(openPR) Noch bringt das Plus bei Im- und Export besonders die Hafenwirtschaft in Fahrt. Soziale Einrichtungen im Umfeld des Hafens profitieren davon – wenn überhaupt – eher mit Verzögerung. „ Ob Krise oder Konjunktur - unser Seemannsheim ist in guten wie in schlechten Zeiten erste Anlaufstelle für Seeleute, die in Not geraten sind, keine Heuer haben oder für kurze Zeit ein Stück Heimat brauchen. Wir hoffen aber natürlich, dass die gute Stimmung im Hafen auch zu uns ins Seemannsheim schwappt“, so Inka Peschke, Geschäftsführerin der Seemannsmission am Krayenkamp. Das Seemannsheim vis-a-vis vom Michel verbuchte 2010 mit 22.662 Übernachtungen von 3.908 Seeleuten weiter konstant hohe Nachfrage (2010: 22.860, 2008: 22.638).

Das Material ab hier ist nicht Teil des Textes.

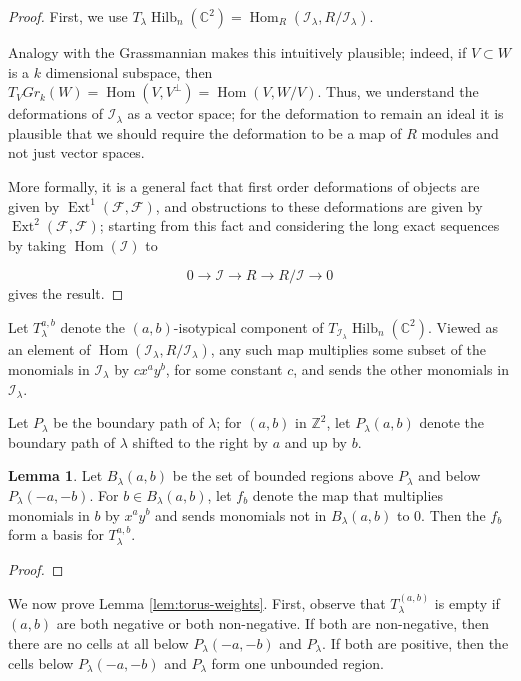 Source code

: \documentclass{amsart}[12pt]
\theoremstyle{definition}
\newtheorem{lemma}[dummy]{Lemma}
\newcommand{\Z}{\mathbb{Z}}
\newcommand{\C}{\mathbb{C}}
\DeclareMathOperator{\Hilb}{Hilb}
\DeclareMathOperator{\Ext}{Ext}
\DeclareMathOperator{\Hom}{Hom}
\begin{document}
\begin{proof}



First, we use $T_\lambda\Hilb_n(\C^2)=\Hom_R(\mathcal{I}_\lambda,R/\mathcal{I}_\lambda)$.

Analogy with the Grassmannian makes this intuitively plausible; indeed, if $V\subset W$ is a $k$ dimensional subspace, then $T_V Gr_k(W)=\Hom(V, V^\perp)=\Hom(V, W/V)$.  Thus, we understand the deformations of $\mathcal{I}_\lambda$ as a vector space; for the deformation to remain an ideal it is plausible that we should require the deformation to be a map of $R$ modules and not just vector spaces.

More formally, it is a general fact that first order deformations of objects are given by $\Ext^1(\mathcal{F},\mathcal{F})$, and obstructions to these deformations are given by $\Ext^2(\mathcal{F},\mathcal{F})$; starting from this fact and considering the long exact sequences by taking $\Hom(\mathcal{I})$ to

$$0\to \mathcal{I}\to R\to R/\mathcal{I}\to 0$$
gives the result.

\end{proof}


Let $T_\lambda^{a,b}$ denote the $(a,b)$-isotypical component of $T_{\mathcal{I}_\lambda}\Hilb_n(\C^2)$.  Viewed as an element of $\Hom(\mathcal{I}_\lambda, R/\mathcal{I}_\lambda)$, any such map multiplies some subset of the monomials in $\mathcal{I}_\lambda$ by $cx^a y^b$, for some constant $c$, and sends the other monomials in $\mathcal{I}_\lambda$.  

Let $P_\lambda$ be the boundary path of $\lambda$; for $(a,b)$ in $\Z^2$, let $P_\lambda(a,b)$ denote the boundary path of $\lambda$ shifted to the right by $a$ and up by $b$.

\begin{lemma} Let $B_\lambda(a,b)$ be the set of bounded regions above $P_\lambda$ and below $P_\lambda(-a,-b)$.  For $b\in B_\lambda(a,b)$, let $f_b$ denote the map that multiplies monomials in $b$ by $x^ay^b$ and sends monomials not in $B_\lambda(a,b)$ to $0$.  Then the $f_b$ form a basis for $T_\lambda^{a,b}$.
\end{lemma}

\begin{proof}


\end{proof}


We now prove Lemma \ref{lem:torus-weights}.  First, observe that $T_\lambda^{(a,b)}$ is empty if $(a,b)$ are both negative or both non-negative.  If both are non-negative, then there are no cells at all below $P_\lambda(-a,-b)$ and $P_\lambda$.  If both are positive, then the cells below $P_\lambda(-a,-b)$ and $P_\lambda$ form one unbounded region.  
\end{document}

Wenn wieder mehr Schiffe den Hafen anlaufen, hat das Folgen – auch für das Seemannsheim. Denn die soziale Arbeit wird möglich durch Spenden aber auch durch eine Schiffsabgabe der Reeder. Diese geht zurück auf 1951, als die Vereinigung Hamburger Schiffsmakler und Schiffsagenten, der Verein Hamburger Reeder und der Nord-Ostsee-Schiffsmaklerverein erklärten, die sozialgemeinnützigen Seemannsheime mitzufinanzieren. Seither fällt für Schiffe ab bestimmter Größe eine Pauschale an. Die Vereinbarung orientiert sich an einer ähnlichen Abmachung mit der Deutschen Gesellschaft zur Rettung Schiffbrüchiger. Tarif zur Zeit 20 Cent pro 100 TDW (tons dead weight).
Die soziale Arbeit im Einzelnen: 1.112 (2009: 1.086, +2,6 Prozent) psycho-soziale Gespräche und Gespräche mit Behörden wurden geführt. 278 Behörden-Anträge wurden gestellt (223, +20 Prozent). Für 102 Seeleute wurde eine Heuer gesucht (106, - 4 Prozent). 466 Bescheinigungen und Lebensläufe wurden ausgefertigt (466, -7 Prozent). 16 Seeleute fanden eine intensive Krankenbetreuung. 234 Koffer wurden in der Seemannsmission in Verwahr gegeben, gelagert und wieder ausgegeben. Weitere 131 Koffer werden von Seeleuten verwahrt, die auf einem Schiff angeheuert haben, aber ihren Besitz in der Seemannsmission bis zur Heimkehr sicher aufgehoben wissen möchten.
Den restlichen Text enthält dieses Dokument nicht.